Fourteen years ago, Neotic’s then 23-year old cousin Antonio Bryant was shot and killed by police in Newburgh, New York, after a random traffic stop erupted into a deadly shootout and foot chase with little warning.

No one may ever know for sure why Antonio Bryant started shooting at a plainclothes cop as police allege in 2006 that left Bryant dead in the middle of the street.

Many of the residents in the close-knit city knew Bryant mainly as the son of Omari Shakur, a 50-year-old poet and activist who is often a sharp critic of the mainly white police force.

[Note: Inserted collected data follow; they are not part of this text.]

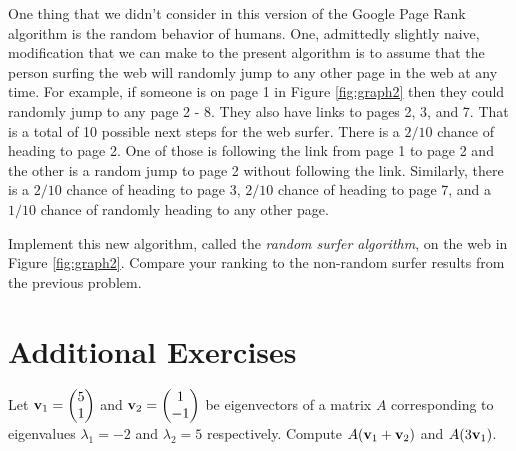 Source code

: \begin{problem}
    One thing that we didn't consider in this version of the Google Page Rank algorithm is
    the random behavior of humans.  One, admittedly slightly naive, modification that we
    can make to the present algorithm is to assume that the person surfing the web will
    randomly jump to any other page in the web at any time.  For example, if someone is on
    page 1 in Figure \ref{fig:graph2} then they could randomly jump to any page 2 - 8.
    They also have links to pages 2, 3, and 7.  That is a total of 10 possible next steps
    for the web surfer.  There is a $2/10$ chance of heading to page 2.  One of those is
    following the link from page 1 to page 2 and the other is a random jump to page 2
    without following the link.  Similarly, there is a $2/10$ chance of
    heading to page 3, $2/10$ chance of heading to page 7, and a $1/10$ chance of randomly
    heading to any other page.

    Implement this new algorithm, called the {\it random surfer algorithm}, on the web in
    Figure \ref{fig:graph2}.  Compare your ranking to the non-random surfer results from
    the previous problem.
\end{problem}


\newpage\section{Additional Exercises}
\begin{problem}
    Let ${\bf v}_1 = \begin{pmatrix} 5\\1\end{pmatrix}$ and ${\bf v}_2 =
    \begin{pmatrix}1\\-1\end{pmatrix}$ be eigenvectors of a matrix $A$ corresponding to
    eigenvalues $\lambda_1 = -2$ and $\lambda_2 = 5$ respectively.  Compute $A({\bf v}_1 +
    {\bf v}_2)$ and $A(3{\bf v}_1)$.
\end{problem}

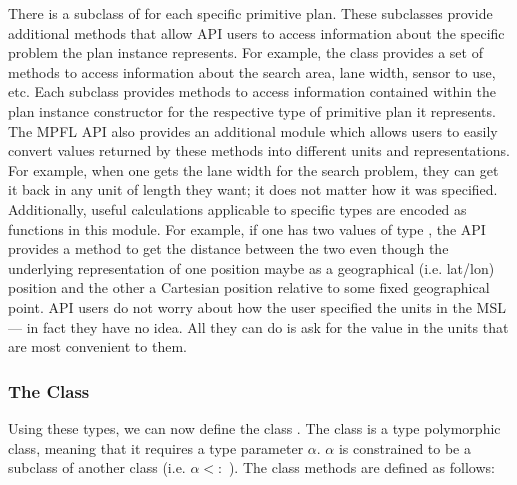 There is a subclass of  for each specific primitive plan. These subclasses provide additional methods that allow API users to access information about the specific problem the plan instance represents. For example, the class  provides a set of methods to access information about the search area, lane width, sensor to use, etc. Each subclass provides methods to access information contained within the plan instance constructor for the respective type of primitive plan it represents. The MPFL API also provides an additional module which allows users to easily convert values returned by these methods into different units and representations. For example, when one gets the lane width for the search problem, they can get it back in any unit of length they want; it does not matter how it was specified. Additionally, useful calculations applicable to specific types are encoded as functions in this module. For example, if one has two values of type , the API provides a method to get the distance between the two even though the underlying representation of one position maybe as a geographical (i.e. lat/lon) position and the other a Cartesian position relative to some fixed geographical point. API users do not worry about how the user specified the units in the MSL --- in fact they have no idea. All they can do is ask for the value in the units that are most convenient to them.

\subsubsection{The Class }
Using these types, we can now define the class . The class  is a type polymorphic class, meaning that it requires a type parameter $\alpha$. $\alpha$ is constrained to be a subclass of another class  (i.e. $\alpha <:$ ). The class methods are defined as follows:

Over and over around the lit candles marking Bryant’s death, the talk was not of Bryant gunning away at police; it was about a Black Newburgh resident known on every block on both sides of Broadway killed by city police, few of whom lived in Newburgh and fewer still who were black.

“We were born 13 days apart,” recalled Neotic.

He chronicles messages about his slain cousin in his music.

The aspiring rap star relocated to Inglewood about four years ago.

While working in Washington D. C., he met the love of his life, Inglewood native Danielle Lowe and in his pursuit followed her back home to the City of Champions.

“I never stopped being a dreamer and having her on my side has had a positive impact on my life,” he explained to Inglewood Today.

The couple shares a dotting daughter Brynn Howard and have plans to wed in the near future.

COVID-19 and the national revolution following the murder of George Floyd in Minnesota have shelved most of their plans, but it has not prevented him from continuing to create music.

“I have done a lot of things that I am not proud of, but I want to be an inspiration for others now.”

The hip-hop artist, director and producer say the current state of the world has made him more humble.

“It’s been hard to think about myself with everything going on in the world.”

He says that the protest has been really emotional for him, but he’s concerned that there is no end goal.

Among his most popular songs, Lonesome I and Lonesome II, telling his life story as a Black man as a father.

In addition to young Brynn, he has also father to two other children that live back east.

“I came to Inglewood all the way from Beacon, New York and it has turned out to be good for me and my family,” he said.